(TASK DETAILS): Given the material below, output exactly the lines from the line with "transition labels in" to the line with "l_a + l_b$, or", both ends included, and no other lines.

^^^^

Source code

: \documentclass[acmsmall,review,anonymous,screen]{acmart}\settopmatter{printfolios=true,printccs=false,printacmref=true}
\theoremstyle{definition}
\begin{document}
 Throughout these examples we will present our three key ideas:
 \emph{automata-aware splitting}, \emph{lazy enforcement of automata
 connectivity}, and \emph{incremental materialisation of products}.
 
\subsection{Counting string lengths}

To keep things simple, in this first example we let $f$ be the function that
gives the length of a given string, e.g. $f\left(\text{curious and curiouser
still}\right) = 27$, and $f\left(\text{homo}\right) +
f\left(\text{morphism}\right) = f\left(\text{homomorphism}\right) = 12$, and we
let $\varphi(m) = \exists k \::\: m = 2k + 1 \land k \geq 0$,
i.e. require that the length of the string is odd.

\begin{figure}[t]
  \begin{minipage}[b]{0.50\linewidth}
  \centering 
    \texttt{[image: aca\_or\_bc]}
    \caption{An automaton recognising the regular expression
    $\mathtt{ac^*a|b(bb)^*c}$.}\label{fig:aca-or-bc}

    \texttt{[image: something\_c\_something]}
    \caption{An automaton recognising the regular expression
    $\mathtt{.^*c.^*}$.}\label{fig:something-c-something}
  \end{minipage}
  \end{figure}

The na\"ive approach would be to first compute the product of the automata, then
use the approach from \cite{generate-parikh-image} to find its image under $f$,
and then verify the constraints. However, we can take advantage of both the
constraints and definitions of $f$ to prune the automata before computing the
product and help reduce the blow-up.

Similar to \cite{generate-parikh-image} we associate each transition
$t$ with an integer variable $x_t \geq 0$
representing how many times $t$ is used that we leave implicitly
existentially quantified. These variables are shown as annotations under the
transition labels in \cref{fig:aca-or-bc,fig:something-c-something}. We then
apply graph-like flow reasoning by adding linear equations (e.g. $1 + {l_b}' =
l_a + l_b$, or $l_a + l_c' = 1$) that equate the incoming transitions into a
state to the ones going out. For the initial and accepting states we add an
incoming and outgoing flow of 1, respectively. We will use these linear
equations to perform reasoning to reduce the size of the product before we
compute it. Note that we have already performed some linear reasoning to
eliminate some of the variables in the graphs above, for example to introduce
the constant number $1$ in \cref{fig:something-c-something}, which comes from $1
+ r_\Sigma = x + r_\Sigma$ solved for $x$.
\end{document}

^^^^

(SOLVED PROBLEM):
transition labels in \cref{fig:aca-or-bc,fig:something-c-something}. We then
apply graph-like flow reasoning by adding linear equations (e.g. $1 + {l_b}' =
l_a + l_b$, or $l_a + l_c' = 1$) that equate the incoming transitions into a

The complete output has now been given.